*** RECORDS FOR THIS EXERCISE ***

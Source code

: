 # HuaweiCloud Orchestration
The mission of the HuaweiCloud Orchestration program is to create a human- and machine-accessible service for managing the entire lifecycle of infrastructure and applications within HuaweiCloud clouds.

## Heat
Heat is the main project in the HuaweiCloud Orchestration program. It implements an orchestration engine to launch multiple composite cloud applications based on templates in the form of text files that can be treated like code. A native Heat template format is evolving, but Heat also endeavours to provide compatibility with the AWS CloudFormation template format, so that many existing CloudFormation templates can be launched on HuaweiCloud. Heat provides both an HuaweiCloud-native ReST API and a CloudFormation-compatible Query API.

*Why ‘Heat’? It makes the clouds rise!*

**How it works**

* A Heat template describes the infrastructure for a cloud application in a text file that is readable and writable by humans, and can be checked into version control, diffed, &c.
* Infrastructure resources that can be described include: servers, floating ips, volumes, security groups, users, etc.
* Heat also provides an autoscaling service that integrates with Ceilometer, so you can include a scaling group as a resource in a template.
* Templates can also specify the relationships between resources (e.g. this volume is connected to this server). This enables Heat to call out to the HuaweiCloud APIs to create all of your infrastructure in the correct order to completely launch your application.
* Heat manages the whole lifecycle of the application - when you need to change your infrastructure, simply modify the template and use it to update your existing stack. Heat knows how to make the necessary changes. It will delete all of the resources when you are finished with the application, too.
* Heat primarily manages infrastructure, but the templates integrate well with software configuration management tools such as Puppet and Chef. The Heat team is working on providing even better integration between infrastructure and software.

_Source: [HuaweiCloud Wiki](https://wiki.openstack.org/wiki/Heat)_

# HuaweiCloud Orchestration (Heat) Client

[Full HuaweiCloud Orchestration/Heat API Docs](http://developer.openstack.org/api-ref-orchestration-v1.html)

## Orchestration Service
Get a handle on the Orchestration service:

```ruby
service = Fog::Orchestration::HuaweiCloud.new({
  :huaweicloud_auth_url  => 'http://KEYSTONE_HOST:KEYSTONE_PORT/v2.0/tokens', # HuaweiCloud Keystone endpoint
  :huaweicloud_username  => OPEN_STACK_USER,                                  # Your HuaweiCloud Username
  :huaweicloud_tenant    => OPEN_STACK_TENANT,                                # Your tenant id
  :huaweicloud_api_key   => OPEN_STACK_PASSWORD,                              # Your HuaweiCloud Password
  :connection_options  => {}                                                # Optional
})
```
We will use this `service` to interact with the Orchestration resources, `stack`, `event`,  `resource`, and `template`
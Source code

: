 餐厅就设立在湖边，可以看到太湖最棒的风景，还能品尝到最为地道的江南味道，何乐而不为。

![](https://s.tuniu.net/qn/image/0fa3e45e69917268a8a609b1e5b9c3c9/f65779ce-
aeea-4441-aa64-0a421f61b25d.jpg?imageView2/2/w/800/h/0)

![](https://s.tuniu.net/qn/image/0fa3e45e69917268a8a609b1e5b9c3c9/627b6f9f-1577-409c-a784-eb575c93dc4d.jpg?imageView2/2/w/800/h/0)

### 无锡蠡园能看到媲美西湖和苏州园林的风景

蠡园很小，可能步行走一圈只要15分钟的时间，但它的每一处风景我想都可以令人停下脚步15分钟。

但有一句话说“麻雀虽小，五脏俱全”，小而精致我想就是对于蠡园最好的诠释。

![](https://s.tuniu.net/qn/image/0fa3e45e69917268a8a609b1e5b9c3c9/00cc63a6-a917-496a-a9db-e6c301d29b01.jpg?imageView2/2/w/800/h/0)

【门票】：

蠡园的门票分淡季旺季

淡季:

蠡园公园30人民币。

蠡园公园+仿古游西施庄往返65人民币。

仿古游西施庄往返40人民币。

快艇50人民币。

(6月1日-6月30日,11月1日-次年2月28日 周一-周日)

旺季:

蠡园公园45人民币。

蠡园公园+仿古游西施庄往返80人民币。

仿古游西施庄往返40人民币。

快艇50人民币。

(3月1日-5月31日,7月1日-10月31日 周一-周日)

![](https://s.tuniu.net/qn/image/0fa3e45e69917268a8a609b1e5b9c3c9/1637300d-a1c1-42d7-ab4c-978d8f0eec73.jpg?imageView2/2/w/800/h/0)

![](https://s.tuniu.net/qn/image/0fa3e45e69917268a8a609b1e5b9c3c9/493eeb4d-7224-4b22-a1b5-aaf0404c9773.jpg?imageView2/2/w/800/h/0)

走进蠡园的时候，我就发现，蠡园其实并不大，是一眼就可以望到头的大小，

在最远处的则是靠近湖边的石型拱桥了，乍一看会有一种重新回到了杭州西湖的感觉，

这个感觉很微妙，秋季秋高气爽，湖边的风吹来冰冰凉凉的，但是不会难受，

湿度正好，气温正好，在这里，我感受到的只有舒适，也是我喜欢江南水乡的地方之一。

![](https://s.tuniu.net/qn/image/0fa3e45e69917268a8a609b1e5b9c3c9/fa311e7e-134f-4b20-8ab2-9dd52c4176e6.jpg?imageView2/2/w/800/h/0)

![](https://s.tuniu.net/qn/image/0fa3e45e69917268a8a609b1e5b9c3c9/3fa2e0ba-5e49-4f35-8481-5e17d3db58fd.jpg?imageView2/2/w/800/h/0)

*** End of RECORDS FOR THIS EXERCISE ***

Print every line of the records above without a single difference.

#### ANSWER BOX:
Source code

: # HuaweiCloud Orchestration
The mission of the HuaweiCloud Orchestration program is to create a human- and machine-accessible service for managing the entire lifecycle of infrastructure and applications within HuaweiCloud clouds.

## Heat
Heat is the main project in the HuaweiCloud Orchestration program. It implements an orchestration engine to launch multiple composite cloud applications based on templates in the form of text files that can be treated like code. A native Heat template format is evolving, but Heat also endeavours to provide compatibility with the AWS CloudFormation template format, so that many existing CloudFormation templates can be launched on HuaweiCloud. Heat provides both an HuaweiCloud-native ReST API and a CloudFormation-compatible Query API.

*Why ‘Heat’? It makes the clouds rise!*

**How it works**

* A Heat template describes the infrastructure for a cloud application in a text file that is readable and writable by humans, and can be checked into version control, diffed, &c.
* Infrastructure resources that can be described include: servers, floating ips, volumes, security groups, users, etc.
* Heat also provides an autoscaling service that integrates with Ceilometer, so you can include a scaling group as a resource in a template.
* Templates can also specify the relationships between resources (e.g. this volume is connected to this server). This enables Heat to call out to the HuaweiCloud APIs to create all of your infrastructure in the correct order to completely launch your application.
* Heat manages the whole lifecycle of the application - when you need to change your infrastructure, simply modify the template and use it to update your existing stack. Heat knows how to make the necessary changes. It will delete all of the resources when you are finished with the application, too.
* Heat primarily manages infrastructure, but the templates integrate well with software configuration management tools such as Puppet and Chef. The Heat team is working on providing even better integration between infrastructure and software.

_Source: [HuaweiCloud Wiki](https://wiki.openstack.org/wiki/Heat)_

# HuaweiCloud Orchestration (Heat) Client

[Full HuaweiCloud Orchestration/Heat API Docs](http://developer.openstack.org/api-ref-orchestration-v1.html)

## Orchestration Service
Get a handle on the Orchestration service:

```ruby
service = Fog::Orchestration::HuaweiCloud.new({
  :huaweicloud_auth_url  => 'http://KEYSTONE_HOST:KEYSTONE_PORT/v2.0/tokens', # HuaweiCloud Keystone endpoint
  :huaweicloud_username  => OPEN_STACK_USER,                                  # Your HuaweiCloud Username
  :huaweicloud_tenant    => OPEN_STACK_TENANT,                                # Your tenant id
  :huaweicloud_api_key   => OPEN_STACK_PASSWORD,                              # Your HuaweiCloud Password
  :connection_options  => {}                                                # Optional
})
```
We will use this `service` to interact with the Orchestration resources, `stack`, `event`,  `resource`, and `template`
Source code

: 餐厅就设立在湖边，可以看到太湖最棒的风景，还能品尝到最为地道的江南味道，何乐而不为。

![](https://s.tuniu.net/qn/image/0fa3e45e69917268a8a609b1e5b9c3c9/f65779ce-
aeea-4441-aa64-0a421f61b25d.jpg?imageView2/2/w/800/h/0)

![](https://s.tuniu.net/qn/image/0fa3e45e69917268a8a609b1e5b9c3c9/627b6f9f-1577-409c-a784-eb575c93dc4d.jpg?imageView2/2/w/800/h/0)

### 无锡蠡园能看到媲美西湖和苏州园林的风景

蠡园很小，可能步行走一圈只要15分钟的时间，但它的每一处风景我想都可以令人停下脚步15分钟。

但有一句话说“麻雀虽小，五脏俱全”，小而精致我想就是对于蠡园最好的诠释。

![](https://s.tuniu.net/qn/image/0fa3e45e69917268a8a609b1e5b9c3c9/00cc63a6-a917-496a-a9db-e6c301d29b01.jpg?imageView2/2/w/800/h/0)

【门票】：

蠡园的门票分淡季旺季

淡季:

蠡园公园30人民币。

蠡园公园+仿古游西施庄往返65人民币。

仿古游西施庄往返40人民币。

快艇50人民币。

(6月1日-6月30日,11月1日-次年2月28日 周一-周日)

旺季:

蠡园公园45人民币。

蠡园公园+仿古游西施庄往返80人民币。

仿古游西施庄往返40人民币。

快艇50人民币。

(3月1日-5月31日,7月1日-10月31日 周一-周日)

![](https://s.tuniu.net/qn/image/0fa3e45e69917268a8a609b1e5b9c3c9/1637300d-a1c1-42d7-ab4c-978d8f0eec73.jpg?imageView2/2/w/800/h/0)

![](https://s.tuniu.net/qn/image/0fa3e45e69917268a8a609b1e5b9c3c9/493eeb4d-7224-4b22-a1b5-aaf0404c9773.jpg?imageView2/2/w/800/h/0)

走进蠡园的时候，我就发现，蠡园其实并不大，是一眼就可以望到头的大小，

在最远处的则是靠近湖边的石型拱桥了，乍一看会有一种重新回到了杭州西湖的感觉，

这个感觉很微妙，秋季秋高气爽，湖边的风吹来冰冰凉凉的，但是不会难受，

湿度正好，气温正好，在这里，我感受到的只有舒适，也是我喜欢江南水乡的地方之一。

![](https://s.tuniu.net/qn/image/0fa3e45e69917268a8a609b1e5b9c3c9/fa311e7e-134f-4b20-8ab2-9dd52c4176e6.jpg?imageView2/2/w/800/h/0)

![](https://s.tuniu.net/qn/image/0fa3e45e69917268a8a609b1e5b9c3c9/3fa2e0ba-5e49-4f35-8481-5e17d3db58fd.jpg?imageView2/2/w/800/h/0)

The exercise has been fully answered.